Bear Stearns staff turning up for work found the value of their stock options in tatters and the future of their jobs up in the air.

But the grim mood spread further than Wall Street’s fifth biggest bank as shares in European banks including UBS in Switzerland, HBOS in Britain and SocGen in France fell over 10 percent as concern swept markets that the value of risky assets needs to be marked down even further.

In Asia some of Japan’s biggest banks also fell, with Mitsubishi UFJ Financial Group, Mizuho Financial Group and Sumitomo Mitsui Financial Group down 3 percent or more.

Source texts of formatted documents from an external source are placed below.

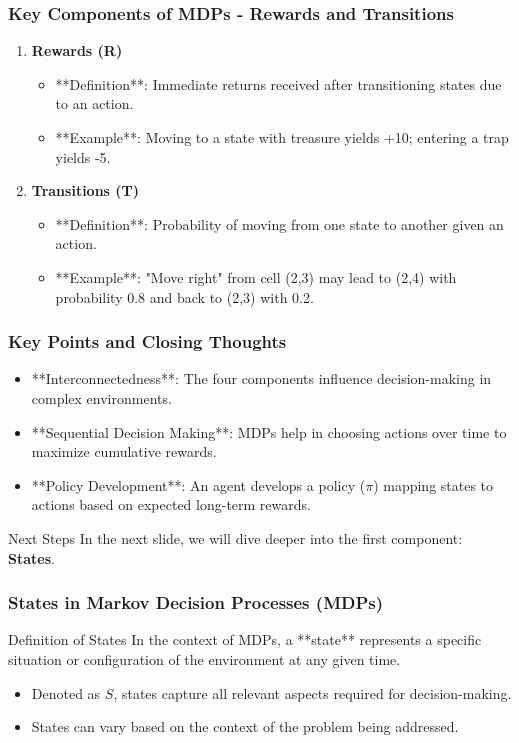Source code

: \documentclass{beamer}
\begin{document}
\begin{frame}[fragile]
    \frametitle{Key Components of MDPs - Rewards and Transitions}
    \begin{enumerate}[resume]
        \item \textbf{Rewards (R)}
        \begin{itemize}
            \item **Definition**: Immediate returns received after transitioning states due to an action.
            \item **Example**: Moving to a state with treasure yields +10; entering a trap yields -5.
        \end{itemize}
        
        \item \textbf{Transitions (T)}
        \begin{itemize}
            \item **Definition**: Probability of moving from one state to another given an action.
            \item **Example**: "Move right" from cell (2,3) may lead to (2,4) with probability 0.8 and back to (2,3) with 0.2.
        \end{itemize}
    \end{enumerate}
\end{frame}

\begin{frame}[fragile]
    \frametitle{Key Points and Closing Thoughts}
    \begin{itemize}
        \item **Interconnectedness**: The four components influence decision-making in complex environments.
        \item **Sequential Decision Making**: MDPs help in choosing actions over time to maximize cumulative rewards.
        \item **Policy Development**: An agent develops a policy ($\pi$) mapping states to actions based on expected long-term rewards.
    \end{itemize}
    
    \begin{block}{Next Steps}
        In the next slide, we will dive deeper into the first component: \textbf{States}.
    \end{block}
\end{frame}

\begin{frame}[fragile]
    \frametitle{States in Markov Decision Processes (MDPs)}
    \begin{block}{Definition of States}
        In the context of MDPs, a **state** represents a specific situation or configuration of the environment at any given time.
    \end{block}
    \begin{itemize}
        \item Denoted as \( S \), states capture all relevant aspects required for decision-making.
        \item States can vary based on the context of the problem being addressed.
    \end{itemize}
\end{frame}
\end{document}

JPMorgan Chase said late on Sunday it would buy Bear Stearns for just $2 a share — more than 90 percent below its price at Friday’s close.

The deal underlined the risks banks are facing as the U.S. mortgage crisis deepens and the rock-bottom price raised questions over valuations across the industry. To read more please double click on.

Bankers around the world were already fretting about job losses as the prospect of recession in the United States grips financial institutions.

Bear Stearns, roughly 30 percent owned by its staff and proud of its above-average level of inside ownership, employs 14,000.

“The valuation is virtually nothing,” said a Singapore-based Bear Stearns employee. “It is indeed rock bottom. We have tanked, it’s very, very sad. Everyone is in mourning.”

At its New York headquarters in Manhattan, a $2 bill was taped to the frame of its revolving doors — a grim reminder of the takeover price.

The mood among U.S. staff was solemn. “My job’s been eliminated,” said one male employee arriving for work in New York. The employee, who declined to be identified, said he had been given 90 days notice.

Bear’s fall shows how fast things can change on Wall Street. It was caught in a tailspin after speculation swirled last week that it faced problems and its cash reserves were drained by fleeing customers on Thursday.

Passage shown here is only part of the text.